Task prompt:
Search the entries below for the string "Joshua" and copy the lines that hold it.

Available data:
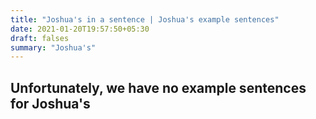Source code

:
 ```yaml
---
title: "Joshua's in a sentence | Joshua's example sentences"
date: 2021-01-20T19:57:50+05:30
draft: falses
summary: "Joshua's"
---
```

## Unfortunately, we have no example sentences for Joshua's                 
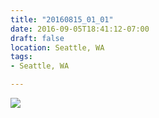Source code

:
 ```yaml
---
title: "20160815_01_01"
date: 2016-09-05T18:41:12-07:00
draft: false
location: Seattle, WA
tags:
- Seattle, WA

---
```

![](https://d17enza3bfujl8.cloudfront.net/20160815_01_01.jpg)
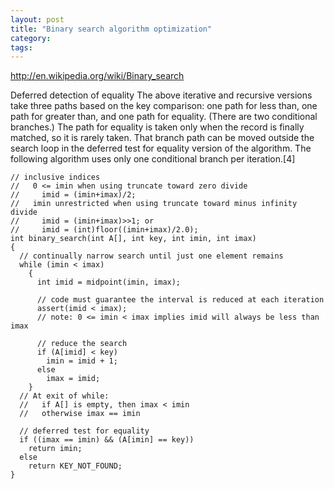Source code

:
 ```yaml
---
layout: post
title: "Binary search algorithm optimization"
category:
tags:
---
```

http://en.wikipedia.org/wiki/Binary_search

Deferred detection of equality
The above iterative and recursive versions take three paths based on the key comparison: one path for less than, one path for greater than, and one path for equality. (There are two conditional branches.) The path for equality is taken only when the record is finally matched, so it is rarely taken. That branch path can be moved outside the search loop in the deferred test for equality version of the algorithm. The following algorithm uses only one conditional branch per iteration.[4]
```
// inclusive indices
//   0 <= imin when using truncate toward zero divide
//     imid = (imin+imax)/2;
//   imin unrestricted when using truncate toward minus infinity divide
//     imid = (imin+imax)>>1; or
//     imid = (int)floor((imin+imax)/2.0);
int binary_search(int A[], int key, int imin, int imax)
{
  // continually narrow search until just one element remains
  while (imin < imax)
    {
      int imid = midpoint(imin, imax);
 
      // code must guarantee the interval is reduced at each iteration
      assert(imid < imax);
      // note: 0 <= imin < imax implies imid will always be less than imax
 
      // reduce the search
      if (A[imid] < key)
        imin = imid + 1;
      else
        imax = imid;
    }
  // At exit of while:
  //   if A[] is empty, then imax < imin
  //   otherwise imax == imin
 
  // deferred test for equality
  if ((imax == imin) && (A[imin] == key))
    return imin;
  else
    return KEY_NOT_FOUND;
}
```

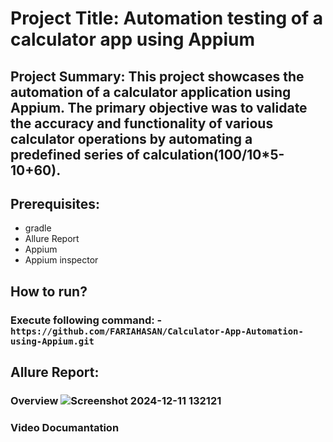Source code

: # Project Title: Automation testing of a calculator app using Appium
## Project Summary: This project showcases the automation of a calculator application using Appium. The primary objective was to validate the accuracy and functionality of various calculator operations by automating a predefined series of calculation(100/10*5-10+60). 
## Prerequisites:
- gradle
- Allure Report
- Appium
- Appium inspector 
## How to run? 
### Execute following command: - ```  https://github.com/FARIAHASAN/Calculator-App-Automation-using-Appium.git ```
## Allure Report: 
### Overview ![Screenshot 2024-12-11 132121](https://github.com/user-attachments/assets/ed5e61e9-5c25-4d53-b592-293948f38915) 
### Video Documantation

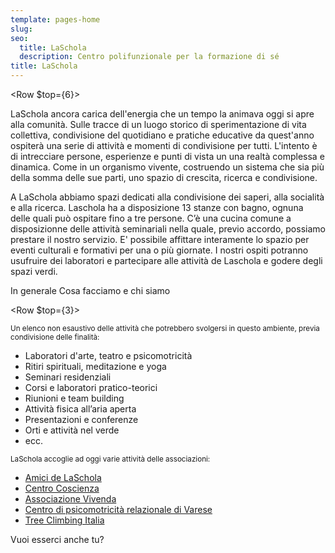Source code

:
 ```yaml
---
template: pages-home
slug: 
seo:
  title: LaSchola
  description: Centro polifunzionale per la formazione di sé
title: LaSchola
---
```


<Row $top={6}>
<Col md={6} $initial>

LaSchola ancora carica dell'energia che un tempo la animava oggi si apre alla comunità. Sulle tracce di un luogo storico di sperimentazione di vita collettiva, condivisione del quotidiano e pratiche educative da quest'anno ospiterà una serie di attività e momenti di condivisione per tutti. L'intento è di intrecciare persone, esperienze e punti di vista un una realtà complessa e dinamica. Come in un organismo vivente, costruendo un sistema che sia più della somma delle sue parti, uno spazio di crescita, ricerca e condivisione.

</Col>
<Col md={6}>

A LaSchola abbiamo spazi dedicati alla condivisione dei saperi, alla socialità e alla ricerca. Laschola ha a disposizione 13 stanze con bagno, ognuna delle quali può ospitare fino a tre persone. C’è una cucina comune a disposizionne delle attività seminariali nella quale, previo accordo, possiamo prestare il nostro servizio. E' possibile affittare interamente lo spazio per eventi culturali e formativi per una o più giornate. I nostri ospiti potranno usufruire dei laboratori e partecipare alle attività de Laschola e godere degli spazi verdi.

</Col>
</Row>

<SectionTitle>In generale</SectionTitle>
<SectionSubtitle>Cosa facciamo e chi siamo</SectionSubtitle>

<Row $top={3}>
<Col md={6}>

<small>Un elenco non esaustivo delle attività che potrebbero svolgersi in questo ambiente, previa condivisione delle finalità:</small>

<div>

- Laboratori d'arte, teatro e psicomotricità
- Ritiri spirituali, meditazione e yoga
- Seminari residenziali
- Corsi e laboratori pratico-teorici
- Riunioni e team building
- Attività fisica all’aria aperta
- Presentazioni e conferenze
- Orti e attività nel verde
- ecc.

</div>

</Col>
<Col md={6}>

<small>LaSchola accoglie ad oggi varie attività delle associazioni:</small>

<div>

- [Amici de LaSchola](/partners/amici-de-laschola)
- [Centro Coscienza](/partners/centro-coscienza)
- [Associazione Vivenda](/partners/associazione-vivenda)
- [Centro di psicomotricità relazionale di Varese](/partners/centro-studi-di-psicomotricità-relazionale)
- [Tree Climbing Italia](/partners/tree-climbing-italia)

</div>

<ButtonLink href="/contatti">Vuoi esserci anche tu?</ButtonLink>

</Col>
</Row>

Solution to the problem:
title: "Joshua's in a sentence | Joshua's example sentences"
summary: "Joshua's"
## Unfortunately, we have no example sentences for Joshua's                 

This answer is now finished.